_Task inputs_:
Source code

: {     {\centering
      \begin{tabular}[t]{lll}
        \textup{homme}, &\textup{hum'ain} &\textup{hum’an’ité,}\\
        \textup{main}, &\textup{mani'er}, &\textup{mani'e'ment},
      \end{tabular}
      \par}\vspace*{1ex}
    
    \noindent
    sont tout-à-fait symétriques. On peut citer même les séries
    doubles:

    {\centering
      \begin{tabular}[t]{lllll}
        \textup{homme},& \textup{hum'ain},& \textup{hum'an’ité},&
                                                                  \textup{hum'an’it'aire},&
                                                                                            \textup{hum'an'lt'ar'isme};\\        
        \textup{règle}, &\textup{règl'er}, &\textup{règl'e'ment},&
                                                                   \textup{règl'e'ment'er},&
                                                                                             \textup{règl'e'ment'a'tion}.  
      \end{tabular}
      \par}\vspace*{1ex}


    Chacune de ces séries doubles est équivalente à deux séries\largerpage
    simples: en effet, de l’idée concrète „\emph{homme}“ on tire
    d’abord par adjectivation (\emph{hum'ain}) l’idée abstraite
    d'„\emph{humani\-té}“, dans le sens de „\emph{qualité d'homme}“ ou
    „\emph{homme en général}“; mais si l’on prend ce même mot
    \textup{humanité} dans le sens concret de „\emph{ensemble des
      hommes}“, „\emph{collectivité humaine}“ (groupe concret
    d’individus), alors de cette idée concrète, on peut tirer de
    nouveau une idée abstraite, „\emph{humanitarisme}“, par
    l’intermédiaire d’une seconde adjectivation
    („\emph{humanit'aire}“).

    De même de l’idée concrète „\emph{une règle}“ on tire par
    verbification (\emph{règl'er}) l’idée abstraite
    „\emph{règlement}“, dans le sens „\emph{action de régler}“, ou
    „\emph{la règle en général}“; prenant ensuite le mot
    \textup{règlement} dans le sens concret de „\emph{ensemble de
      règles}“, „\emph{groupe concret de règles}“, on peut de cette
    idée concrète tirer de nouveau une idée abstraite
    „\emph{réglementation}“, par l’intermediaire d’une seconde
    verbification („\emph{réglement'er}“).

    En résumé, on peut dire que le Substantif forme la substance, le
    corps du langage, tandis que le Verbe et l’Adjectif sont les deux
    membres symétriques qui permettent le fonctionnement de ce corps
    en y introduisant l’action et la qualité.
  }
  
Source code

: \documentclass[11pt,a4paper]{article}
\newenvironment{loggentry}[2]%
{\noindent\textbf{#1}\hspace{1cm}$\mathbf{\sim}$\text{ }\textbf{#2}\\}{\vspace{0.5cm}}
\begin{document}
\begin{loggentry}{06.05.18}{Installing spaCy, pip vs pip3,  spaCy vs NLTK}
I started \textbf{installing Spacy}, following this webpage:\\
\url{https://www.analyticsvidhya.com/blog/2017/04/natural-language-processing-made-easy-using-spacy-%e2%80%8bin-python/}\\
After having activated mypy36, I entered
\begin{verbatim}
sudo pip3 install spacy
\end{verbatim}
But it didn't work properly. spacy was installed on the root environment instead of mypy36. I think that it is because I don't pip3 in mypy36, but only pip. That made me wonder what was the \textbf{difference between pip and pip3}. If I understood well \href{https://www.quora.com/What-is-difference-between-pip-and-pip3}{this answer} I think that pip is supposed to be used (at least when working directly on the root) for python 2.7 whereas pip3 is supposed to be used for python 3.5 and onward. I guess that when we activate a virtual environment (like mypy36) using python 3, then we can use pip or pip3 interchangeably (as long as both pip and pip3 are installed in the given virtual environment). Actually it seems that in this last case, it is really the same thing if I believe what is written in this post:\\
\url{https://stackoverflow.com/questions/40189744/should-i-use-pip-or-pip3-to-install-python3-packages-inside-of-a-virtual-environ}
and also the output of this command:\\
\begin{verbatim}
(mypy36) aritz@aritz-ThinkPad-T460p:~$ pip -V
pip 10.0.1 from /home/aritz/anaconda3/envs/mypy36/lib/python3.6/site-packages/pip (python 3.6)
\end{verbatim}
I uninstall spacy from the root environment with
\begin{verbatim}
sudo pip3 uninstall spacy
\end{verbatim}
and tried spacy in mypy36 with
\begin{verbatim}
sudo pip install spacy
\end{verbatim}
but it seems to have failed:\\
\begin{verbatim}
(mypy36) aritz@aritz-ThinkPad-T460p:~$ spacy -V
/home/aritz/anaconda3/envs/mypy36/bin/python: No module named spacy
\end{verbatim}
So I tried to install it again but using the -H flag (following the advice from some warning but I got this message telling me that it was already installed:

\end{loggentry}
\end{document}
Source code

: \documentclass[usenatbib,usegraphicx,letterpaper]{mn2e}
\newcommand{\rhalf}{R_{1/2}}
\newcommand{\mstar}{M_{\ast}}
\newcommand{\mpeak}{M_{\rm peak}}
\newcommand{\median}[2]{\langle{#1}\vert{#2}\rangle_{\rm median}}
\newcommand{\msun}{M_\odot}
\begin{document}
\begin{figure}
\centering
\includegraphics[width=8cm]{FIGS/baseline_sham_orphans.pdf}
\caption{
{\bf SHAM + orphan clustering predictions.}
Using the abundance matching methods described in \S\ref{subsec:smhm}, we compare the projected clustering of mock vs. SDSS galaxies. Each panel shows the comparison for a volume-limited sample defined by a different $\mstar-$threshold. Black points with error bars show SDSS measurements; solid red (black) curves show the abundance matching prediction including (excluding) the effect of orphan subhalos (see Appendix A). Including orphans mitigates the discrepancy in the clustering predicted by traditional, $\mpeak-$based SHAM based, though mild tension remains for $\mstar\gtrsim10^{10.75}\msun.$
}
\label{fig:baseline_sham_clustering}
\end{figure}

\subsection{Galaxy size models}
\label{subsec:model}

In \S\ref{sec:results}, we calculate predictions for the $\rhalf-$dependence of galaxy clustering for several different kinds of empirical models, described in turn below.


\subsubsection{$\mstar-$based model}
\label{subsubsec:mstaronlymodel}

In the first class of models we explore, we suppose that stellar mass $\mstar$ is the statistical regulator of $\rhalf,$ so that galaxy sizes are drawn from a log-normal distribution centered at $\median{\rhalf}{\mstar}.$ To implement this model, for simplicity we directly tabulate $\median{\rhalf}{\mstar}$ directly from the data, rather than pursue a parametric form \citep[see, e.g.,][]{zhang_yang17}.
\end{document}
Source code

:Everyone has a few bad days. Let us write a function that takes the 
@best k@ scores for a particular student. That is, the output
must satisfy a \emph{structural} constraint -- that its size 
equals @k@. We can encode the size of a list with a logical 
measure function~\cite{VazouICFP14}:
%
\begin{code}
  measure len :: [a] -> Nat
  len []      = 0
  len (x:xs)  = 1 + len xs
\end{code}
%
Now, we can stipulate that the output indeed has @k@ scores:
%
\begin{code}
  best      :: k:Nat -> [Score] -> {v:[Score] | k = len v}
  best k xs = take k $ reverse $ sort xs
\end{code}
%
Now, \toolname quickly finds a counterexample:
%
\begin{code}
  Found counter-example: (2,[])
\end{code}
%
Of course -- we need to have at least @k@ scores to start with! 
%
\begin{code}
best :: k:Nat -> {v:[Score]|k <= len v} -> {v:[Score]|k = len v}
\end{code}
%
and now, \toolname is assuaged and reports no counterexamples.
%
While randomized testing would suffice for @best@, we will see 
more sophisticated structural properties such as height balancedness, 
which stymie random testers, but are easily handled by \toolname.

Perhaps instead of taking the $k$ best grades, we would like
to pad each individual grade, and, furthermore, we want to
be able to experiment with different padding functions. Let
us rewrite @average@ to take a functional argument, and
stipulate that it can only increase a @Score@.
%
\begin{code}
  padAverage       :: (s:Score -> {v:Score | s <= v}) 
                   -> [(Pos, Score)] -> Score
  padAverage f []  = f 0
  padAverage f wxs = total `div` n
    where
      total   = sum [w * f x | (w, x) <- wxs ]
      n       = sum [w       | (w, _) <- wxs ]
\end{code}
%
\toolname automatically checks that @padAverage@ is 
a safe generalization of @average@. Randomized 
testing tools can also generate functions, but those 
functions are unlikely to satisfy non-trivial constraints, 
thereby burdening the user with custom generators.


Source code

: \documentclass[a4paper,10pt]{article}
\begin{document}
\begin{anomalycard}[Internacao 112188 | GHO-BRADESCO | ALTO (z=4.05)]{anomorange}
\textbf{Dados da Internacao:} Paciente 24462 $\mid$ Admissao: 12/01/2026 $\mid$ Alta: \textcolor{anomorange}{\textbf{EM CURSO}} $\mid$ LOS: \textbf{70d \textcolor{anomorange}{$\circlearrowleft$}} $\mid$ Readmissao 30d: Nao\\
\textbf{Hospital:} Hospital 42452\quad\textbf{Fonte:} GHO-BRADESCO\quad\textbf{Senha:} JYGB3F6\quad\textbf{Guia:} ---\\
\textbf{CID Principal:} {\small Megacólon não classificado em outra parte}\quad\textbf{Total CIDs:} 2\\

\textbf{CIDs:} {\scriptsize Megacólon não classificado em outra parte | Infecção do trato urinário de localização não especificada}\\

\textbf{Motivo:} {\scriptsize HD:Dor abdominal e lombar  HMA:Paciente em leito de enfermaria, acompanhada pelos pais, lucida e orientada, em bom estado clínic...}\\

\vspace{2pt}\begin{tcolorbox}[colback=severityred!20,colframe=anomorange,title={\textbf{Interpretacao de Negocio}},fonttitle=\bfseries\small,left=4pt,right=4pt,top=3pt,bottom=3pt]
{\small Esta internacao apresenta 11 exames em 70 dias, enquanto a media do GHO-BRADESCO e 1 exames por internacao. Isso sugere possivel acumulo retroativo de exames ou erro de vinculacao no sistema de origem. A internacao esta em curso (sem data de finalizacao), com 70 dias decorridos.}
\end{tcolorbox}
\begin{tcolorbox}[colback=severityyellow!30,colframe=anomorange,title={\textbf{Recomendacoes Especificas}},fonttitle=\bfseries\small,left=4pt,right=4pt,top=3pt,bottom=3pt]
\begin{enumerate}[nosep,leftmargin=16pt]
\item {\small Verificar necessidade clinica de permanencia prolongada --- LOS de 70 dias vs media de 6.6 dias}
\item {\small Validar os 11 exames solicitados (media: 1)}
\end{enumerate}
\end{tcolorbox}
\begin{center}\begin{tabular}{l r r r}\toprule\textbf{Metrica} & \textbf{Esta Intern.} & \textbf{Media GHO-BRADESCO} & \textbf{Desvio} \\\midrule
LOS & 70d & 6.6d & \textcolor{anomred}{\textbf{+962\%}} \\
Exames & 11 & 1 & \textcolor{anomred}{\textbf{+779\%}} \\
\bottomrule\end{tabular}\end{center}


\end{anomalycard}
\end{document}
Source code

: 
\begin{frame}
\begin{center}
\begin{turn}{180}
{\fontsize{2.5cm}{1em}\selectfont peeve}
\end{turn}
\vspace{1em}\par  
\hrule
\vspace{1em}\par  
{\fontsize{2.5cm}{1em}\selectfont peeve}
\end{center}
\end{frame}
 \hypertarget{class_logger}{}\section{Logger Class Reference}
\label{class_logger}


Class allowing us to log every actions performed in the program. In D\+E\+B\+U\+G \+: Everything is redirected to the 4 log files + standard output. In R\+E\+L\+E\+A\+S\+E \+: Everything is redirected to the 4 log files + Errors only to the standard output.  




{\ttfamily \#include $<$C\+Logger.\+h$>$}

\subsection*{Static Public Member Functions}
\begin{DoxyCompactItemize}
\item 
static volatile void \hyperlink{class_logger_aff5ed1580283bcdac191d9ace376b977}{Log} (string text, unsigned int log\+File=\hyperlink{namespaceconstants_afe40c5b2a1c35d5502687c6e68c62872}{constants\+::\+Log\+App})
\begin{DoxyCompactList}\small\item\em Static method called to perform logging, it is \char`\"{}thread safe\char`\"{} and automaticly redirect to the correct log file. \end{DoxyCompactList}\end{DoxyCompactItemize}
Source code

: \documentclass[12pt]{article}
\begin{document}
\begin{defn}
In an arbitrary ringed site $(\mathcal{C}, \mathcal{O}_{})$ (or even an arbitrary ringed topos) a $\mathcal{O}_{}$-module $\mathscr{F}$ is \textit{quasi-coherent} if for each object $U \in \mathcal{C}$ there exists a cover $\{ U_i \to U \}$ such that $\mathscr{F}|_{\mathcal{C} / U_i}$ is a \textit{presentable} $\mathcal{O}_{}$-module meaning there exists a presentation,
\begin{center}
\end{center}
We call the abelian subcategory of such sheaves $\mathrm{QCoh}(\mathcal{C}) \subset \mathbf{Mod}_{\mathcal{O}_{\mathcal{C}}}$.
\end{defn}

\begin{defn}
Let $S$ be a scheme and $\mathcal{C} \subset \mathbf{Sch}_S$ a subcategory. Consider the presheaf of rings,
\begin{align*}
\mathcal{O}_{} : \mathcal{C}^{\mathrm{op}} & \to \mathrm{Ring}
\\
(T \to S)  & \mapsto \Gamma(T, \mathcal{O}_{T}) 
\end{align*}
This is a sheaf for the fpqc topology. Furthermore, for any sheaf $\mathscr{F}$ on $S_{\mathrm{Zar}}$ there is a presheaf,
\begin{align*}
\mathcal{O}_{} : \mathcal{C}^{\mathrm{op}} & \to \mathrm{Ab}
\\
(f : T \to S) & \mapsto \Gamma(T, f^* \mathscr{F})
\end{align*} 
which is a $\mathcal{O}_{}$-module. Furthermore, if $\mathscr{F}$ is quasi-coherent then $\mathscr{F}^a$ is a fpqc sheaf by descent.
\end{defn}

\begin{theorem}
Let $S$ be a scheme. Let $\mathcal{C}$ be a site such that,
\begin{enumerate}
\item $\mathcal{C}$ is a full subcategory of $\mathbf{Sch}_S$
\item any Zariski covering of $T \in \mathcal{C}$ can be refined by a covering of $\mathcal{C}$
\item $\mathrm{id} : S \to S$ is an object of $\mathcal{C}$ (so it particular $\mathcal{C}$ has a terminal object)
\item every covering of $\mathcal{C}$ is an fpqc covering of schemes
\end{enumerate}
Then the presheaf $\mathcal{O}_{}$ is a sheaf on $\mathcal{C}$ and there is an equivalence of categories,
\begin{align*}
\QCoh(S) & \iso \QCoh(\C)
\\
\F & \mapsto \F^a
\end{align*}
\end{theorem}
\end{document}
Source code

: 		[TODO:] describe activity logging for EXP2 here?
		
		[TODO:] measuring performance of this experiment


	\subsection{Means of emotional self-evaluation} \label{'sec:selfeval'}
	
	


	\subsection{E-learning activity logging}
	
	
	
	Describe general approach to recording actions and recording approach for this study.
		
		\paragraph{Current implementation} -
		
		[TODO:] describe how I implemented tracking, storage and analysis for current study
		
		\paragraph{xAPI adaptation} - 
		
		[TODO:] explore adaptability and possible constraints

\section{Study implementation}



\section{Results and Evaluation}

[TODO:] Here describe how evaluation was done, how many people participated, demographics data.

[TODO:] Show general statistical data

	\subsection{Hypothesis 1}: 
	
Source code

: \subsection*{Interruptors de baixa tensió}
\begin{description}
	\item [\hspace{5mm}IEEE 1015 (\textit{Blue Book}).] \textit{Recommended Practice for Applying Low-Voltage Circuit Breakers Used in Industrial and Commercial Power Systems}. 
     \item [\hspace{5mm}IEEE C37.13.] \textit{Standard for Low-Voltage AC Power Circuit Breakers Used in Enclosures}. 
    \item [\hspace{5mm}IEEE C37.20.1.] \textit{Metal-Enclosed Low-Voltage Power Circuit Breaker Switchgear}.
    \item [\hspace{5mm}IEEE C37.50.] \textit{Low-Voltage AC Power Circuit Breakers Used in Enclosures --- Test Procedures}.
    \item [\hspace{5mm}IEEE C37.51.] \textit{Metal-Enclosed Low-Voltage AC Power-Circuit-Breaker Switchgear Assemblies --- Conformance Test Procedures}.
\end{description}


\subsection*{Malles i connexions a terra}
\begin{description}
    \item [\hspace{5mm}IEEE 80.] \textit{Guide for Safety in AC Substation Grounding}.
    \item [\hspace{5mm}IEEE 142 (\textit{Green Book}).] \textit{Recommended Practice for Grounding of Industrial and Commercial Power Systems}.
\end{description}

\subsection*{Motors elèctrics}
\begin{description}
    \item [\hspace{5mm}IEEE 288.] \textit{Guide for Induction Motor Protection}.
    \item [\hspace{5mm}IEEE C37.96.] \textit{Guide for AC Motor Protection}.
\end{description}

_Assigned task_:
Show each line of the material holding "groupe".

_Expected answer_:
      hommes}“, „\emph{collectivité humaine}“ (groupe concret
      règles}“, „\emph{groupe concret de règles}“, on peut de cette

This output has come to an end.